La abuela de todos (y III)

Pero se le habían agotado las protestas, solo le quedaban recuerdos. Y una felicidad enorme por tenerme allí. Me apretaba la mano con la suya, helada, y soltaba lagrimones como platos. Le costaba articular palabra, el llanto le trababa la garganta, pero la confidencia que luchaba por salir desde antes de que yo tuviese uso de razón era mucho más fuerte. Había llegado el gran momento, podía descubrir su secreto. Entonces o nunca. Y salió fuera. ¡Por fin!
–Flor, ¿recuerdas cuando me llevaste a ver una reposición de Lawrence de Arabia, a mis ocho años, y me sacaste del cine con la película a medias porque tenías que poner una inyección? No era lo que esperabas, supongo, pero a mí me pareció maravillosa. ¿Y después, cuando te llevé a ver Mi tío al Alphaville solo porque el director era francés y te aburriste como una ostra pero disimulaste para hacerme feliz?
No. No se acordaba de nada, pero puse la vida delante de sus ojos. Había pasado demasiado tiempo en una tumba y no le quedaba mucho para entrar en la otra. Conmigo podía ver de nuevo las calles de Madrid, las cafeterías, mis balcones a la calle, los cines, el metro, la intimidad de su casa con esa foto entrañable presidiéndola, su fresquera y sus guisos de cebolla, el cariño de la gente del barrio. A Flor no le gustaba el cine, solo las películas americanas que echaban por televisión siempre que juzgasen a alguien. Le chiflaban las historias de juicios. Deberías haber sido abogada, me dijo una vez.
No, Flor. Tú deberías haberlo sido, no yo.
Pero fue monja. Y eso es lo que confesó casi ruborizándose. ¿Se imaginan a una centenaria excusándose por algo que hizo en tiempos de la guerra? Ni su sesentona sobrina había nacido aún.

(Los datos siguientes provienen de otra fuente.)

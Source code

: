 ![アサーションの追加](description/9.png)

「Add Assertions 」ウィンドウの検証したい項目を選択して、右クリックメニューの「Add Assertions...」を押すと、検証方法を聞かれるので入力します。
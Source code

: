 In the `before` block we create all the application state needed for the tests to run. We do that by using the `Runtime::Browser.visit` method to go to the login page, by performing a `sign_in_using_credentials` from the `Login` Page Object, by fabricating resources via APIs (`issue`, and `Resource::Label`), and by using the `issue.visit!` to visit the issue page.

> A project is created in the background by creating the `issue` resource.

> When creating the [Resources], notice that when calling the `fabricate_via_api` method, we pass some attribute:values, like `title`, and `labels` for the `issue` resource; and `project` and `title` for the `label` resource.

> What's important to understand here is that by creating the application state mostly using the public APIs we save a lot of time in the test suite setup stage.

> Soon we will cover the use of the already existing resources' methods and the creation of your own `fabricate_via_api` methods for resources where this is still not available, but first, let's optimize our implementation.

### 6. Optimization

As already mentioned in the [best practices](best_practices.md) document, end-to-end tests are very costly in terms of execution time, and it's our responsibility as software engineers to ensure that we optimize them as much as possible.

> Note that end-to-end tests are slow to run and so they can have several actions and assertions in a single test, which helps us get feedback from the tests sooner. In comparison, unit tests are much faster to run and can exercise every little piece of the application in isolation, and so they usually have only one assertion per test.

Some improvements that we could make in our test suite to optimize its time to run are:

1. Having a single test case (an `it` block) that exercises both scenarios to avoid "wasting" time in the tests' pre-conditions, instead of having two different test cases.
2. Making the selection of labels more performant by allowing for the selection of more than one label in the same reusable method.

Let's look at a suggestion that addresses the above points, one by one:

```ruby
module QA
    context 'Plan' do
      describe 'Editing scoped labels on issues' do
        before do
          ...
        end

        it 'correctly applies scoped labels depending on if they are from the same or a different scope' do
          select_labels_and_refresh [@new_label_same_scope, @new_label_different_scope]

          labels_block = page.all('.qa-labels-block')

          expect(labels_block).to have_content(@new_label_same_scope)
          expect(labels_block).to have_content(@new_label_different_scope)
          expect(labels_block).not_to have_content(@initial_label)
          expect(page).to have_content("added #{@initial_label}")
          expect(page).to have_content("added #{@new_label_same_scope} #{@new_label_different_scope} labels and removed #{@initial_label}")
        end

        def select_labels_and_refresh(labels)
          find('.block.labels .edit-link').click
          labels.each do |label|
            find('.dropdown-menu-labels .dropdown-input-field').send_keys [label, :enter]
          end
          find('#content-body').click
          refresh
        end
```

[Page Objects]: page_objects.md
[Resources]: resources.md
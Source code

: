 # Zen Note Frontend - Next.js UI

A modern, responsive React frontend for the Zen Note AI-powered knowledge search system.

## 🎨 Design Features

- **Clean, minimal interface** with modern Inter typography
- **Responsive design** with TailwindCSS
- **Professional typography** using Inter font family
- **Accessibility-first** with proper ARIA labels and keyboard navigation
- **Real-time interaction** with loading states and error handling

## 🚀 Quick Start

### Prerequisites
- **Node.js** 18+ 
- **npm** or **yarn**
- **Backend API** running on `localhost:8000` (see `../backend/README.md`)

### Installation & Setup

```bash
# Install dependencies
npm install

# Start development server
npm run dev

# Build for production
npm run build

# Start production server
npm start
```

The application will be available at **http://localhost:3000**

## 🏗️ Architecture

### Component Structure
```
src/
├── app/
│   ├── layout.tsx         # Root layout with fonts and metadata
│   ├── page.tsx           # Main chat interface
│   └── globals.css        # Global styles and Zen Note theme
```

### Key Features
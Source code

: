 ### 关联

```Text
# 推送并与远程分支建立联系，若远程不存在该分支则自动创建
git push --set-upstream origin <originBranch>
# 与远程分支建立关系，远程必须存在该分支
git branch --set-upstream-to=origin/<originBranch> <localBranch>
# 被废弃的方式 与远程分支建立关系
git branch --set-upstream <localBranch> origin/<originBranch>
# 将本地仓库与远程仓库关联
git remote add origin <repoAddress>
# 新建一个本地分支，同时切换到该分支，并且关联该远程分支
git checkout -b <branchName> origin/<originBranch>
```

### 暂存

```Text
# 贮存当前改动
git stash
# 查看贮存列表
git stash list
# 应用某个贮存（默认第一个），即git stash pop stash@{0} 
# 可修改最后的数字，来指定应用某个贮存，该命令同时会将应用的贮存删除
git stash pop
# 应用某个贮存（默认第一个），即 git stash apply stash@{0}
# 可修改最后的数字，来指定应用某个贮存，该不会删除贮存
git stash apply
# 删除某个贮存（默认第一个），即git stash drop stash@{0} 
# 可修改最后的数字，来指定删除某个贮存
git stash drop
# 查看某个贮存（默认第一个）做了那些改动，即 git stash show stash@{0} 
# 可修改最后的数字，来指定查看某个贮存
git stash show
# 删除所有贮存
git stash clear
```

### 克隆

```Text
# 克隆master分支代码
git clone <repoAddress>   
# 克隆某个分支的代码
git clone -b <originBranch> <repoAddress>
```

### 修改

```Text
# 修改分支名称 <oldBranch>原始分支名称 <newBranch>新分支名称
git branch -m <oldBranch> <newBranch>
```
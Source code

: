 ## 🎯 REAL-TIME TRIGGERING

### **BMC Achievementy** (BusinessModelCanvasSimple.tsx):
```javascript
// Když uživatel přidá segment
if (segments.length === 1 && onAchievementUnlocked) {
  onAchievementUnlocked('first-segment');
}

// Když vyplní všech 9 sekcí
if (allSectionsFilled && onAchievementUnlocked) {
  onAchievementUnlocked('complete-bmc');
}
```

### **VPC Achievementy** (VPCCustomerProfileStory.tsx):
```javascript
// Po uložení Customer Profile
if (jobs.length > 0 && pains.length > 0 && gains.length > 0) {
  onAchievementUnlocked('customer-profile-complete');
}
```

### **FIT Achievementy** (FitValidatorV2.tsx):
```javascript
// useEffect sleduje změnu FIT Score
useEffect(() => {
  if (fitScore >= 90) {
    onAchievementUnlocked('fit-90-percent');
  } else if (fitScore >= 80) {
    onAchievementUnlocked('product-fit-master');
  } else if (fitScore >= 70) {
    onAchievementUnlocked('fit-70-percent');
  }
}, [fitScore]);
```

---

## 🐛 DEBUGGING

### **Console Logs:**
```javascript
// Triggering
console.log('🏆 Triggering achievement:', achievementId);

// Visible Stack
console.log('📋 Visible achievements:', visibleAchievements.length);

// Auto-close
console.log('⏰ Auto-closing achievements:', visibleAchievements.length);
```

–También estuviste casada.
–Eso fue después.
–¿Por qué no nos lo contaste?
–No lo sé. Me daba vergüenza.
Pensé que mi familia la hubiese entendido, ellos eran muy católicos. ¿O no? Puede que no estuviese ocultando el hábito en sí mismo sino el hecho de haberlo abandonado en vida. Estoy segura de que habrían seguido tratándola igual. Aunque lo más probable es que nunca se lo perdonaran del todo, aquella confesión habría dejado en ellos un resquemor eterno y oculto.
–¿Cuándo dejaste aquello?
–Al acabar la guerra. Yo…
–Pero ¿por qué? ¿Es que te iba mal? ¿Cómo era tu vida allá dentro?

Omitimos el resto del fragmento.